Big Brown to the Hotel I am registered at YES.  

Commercial Passenger Airline. Are You FREAKING CRAZY. O.M.F.G. NO!!!  :shock:


----------



## RalphP13

With only one broken suitcase handle, I was wondering if I was getting overly paranoid about the treatment of my stuff at the airport. ...*appparently not.*

Thank you for all the responses, and thank you for refreshing my lack of faith in the airlines.:gah:

I'll just continue to carry it on; along with my laptop, extra laptop battery, Kindel, noise canceling headphones, smart phone, GPS, charging cords, and extra batteries when indicated.:lmao::lmao:



Thanks, Ralph


----------



## Infidel

Related thread: http://www.thephotoforum.com/forum/beyond-basics/224916-air-security-questions.html


----------



## donalson

altitude604 said:


> Precisely!
> 
> I've managed to get my record bag (easily hits 60-80lb) onboard as a carry-on a number of times. Trick is not to have blood vessels bulging in your head as you hand your ticket over to the Gate Agent. lol



impressive ...

when traveling in Europe most of the airlines had limits on carry on (10kg typically) but rarely ever checked (one girl in our group who looked like she was struggling with a bulging bag had hers weighed)... the only one that was serious about it was ryan air (horrid experiance but thats another story)... but I recall another that specifically said they had no weight limit for carry on but you had to be able to get it in the overhead bin without assistance...


----------



## Infidel

RalphP13 said:


> ...I'll just continue to carry it on; along with my laptop, extra laptop battery, Kindel, noise canceling headphones, smart phone, GPS, charging cords, and extra batteries when indicated...

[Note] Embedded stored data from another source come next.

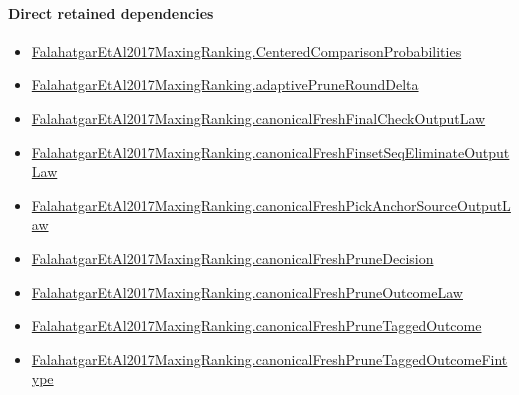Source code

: \documentclass[10pt]{article}
\begin{document}
\paragraph{Direct retained dependencies}
\begin{itemize}\raggedright
\item \hyperlink{paper-prerequisite-b99b697ef57f53ce}{Falahatgar\allowbreak{}Et\allowbreak{}Al2017\allowbreak{}Maxing\allowbreak{}Ranking.\allowbreak{}Centered\allowbreak{}Comparison\allowbreak{}Probabilities}
\item \hyperlink{governing-declaration-0a2d9c4ad2e46f08}{Falahatgar\allowbreak{}Et\allowbreak{}Al2017\allowbreak{}Maxing\allowbreak{}Ranking.\allowbreak{}adaptive\allowbreak{}Prune\allowbreak{}Round\allowbreak{}Delta}
\item \hyperlink{governing-declaration-6f8a46fa91378263}{Falahatgar\allowbreak{}Et\allowbreak{}Al2017\allowbreak{}Maxing\allowbreak{}Ranking.\allowbreak{}canonical\allowbreak{}Fresh\allowbreak{}Final\allowbreak{}Check\allowbreak{}Output\allowbreak{}Law}
\item \hyperlink{governing-declaration-80739295f55f6395}{Falahatgar\allowbreak{}Et\allowbreak{}Al2017\allowbreak{}Maxing\allowbreak{}Ranking.\allowbreak{}canonical\allowbreak{}Fresh\allowbreak{}Finset\allowbreak{}Seq\allowbreak{}Eliminate\allowbreak{}Output\allowbreak{}Law}
\item \hyperlink{governing-declaration-c9504cf8a39d2ae0}{Falahatgar\allowbreak{}Et\allowbreak{}Al2017\allowbreak{}Maxing\allowbreak{}Ranking.\allowbreak{}canonical\allowbreak{}Fresh\allowbreak{}Pick\allowbreak{}Anchor\allowbreak{}Source\allowbreak{}Output\allowbreak{}Law}
\item \hyperlink{governing-declaration-5f4aa5a2143dcc9f}{Falahatgar\allowbreak{}Et\allowbreak{}Al2017\allowbreak{}Maxing\allowbreak{}Ranking.\allowbreak{}canonical\allowbreak{}Fresh\allowbreak{}Prune\allowbreak{}Decision}
\item \hyperlink{governing-declaration-2d276a1a3b14a7e3}{Falahatgar\allowbreak{}Et\allowbreak{}Al2017\allowbreak{}Maxing\allowbreak{}Ranking.\allowbreak{}canonical\allowbreak{}Fresh\allowbreak{}Prune\allowbreak{}Outcome\allowbreak{}Law}
\item \hyperlink{governing-declaration-3a0933a8178fc16e}{Falahatgar\allowbreak{}Et\allowbreak{}Al2017\allowbreak{}Maxing\allowbreak{}Ranking.\allowbreak{}canonical\allowbreak{}Fresh\allowbreak{}Prune\allowbreak{}Tagged\allowbreak{}Outcome}
\item \hyperlink{governing-declaration-6e0ce93b44515012}{Falahatgar\allowbreak{}Et\allowbreak{}Al2017\allowbreak{}Maxing\allowbreak{}Ranking.\allowbreak{}canonical\allowbreak{}Fresh\allowbreak{}Prune\allowbreak{}Tagged\allowbreak{}Outcome\allowbreak{}Fintype}

\end{itemize}
\end{document}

That's a lot of stuff. If it's a car GPS, consider renting one for $13/day at your destination, or get a smart phone with GPS built in. If you don't need the laptop for real work, you could ditch it and the Kindle for an iPad. Consider IEMs (in-ear monitors) instead of noise-canceling headphones...~32 dB attenuation of ambient noise, audiophoole sound quality. Just some quick ideas...you can travel much lighter if it's a priority.


----------



## kezsaj

If you want Jose to be the owner of your new camera, check it in.


----------



## Restomage

*DO NOT DO IT! The ONE time I did it I got all of my equipment stolen.*


----------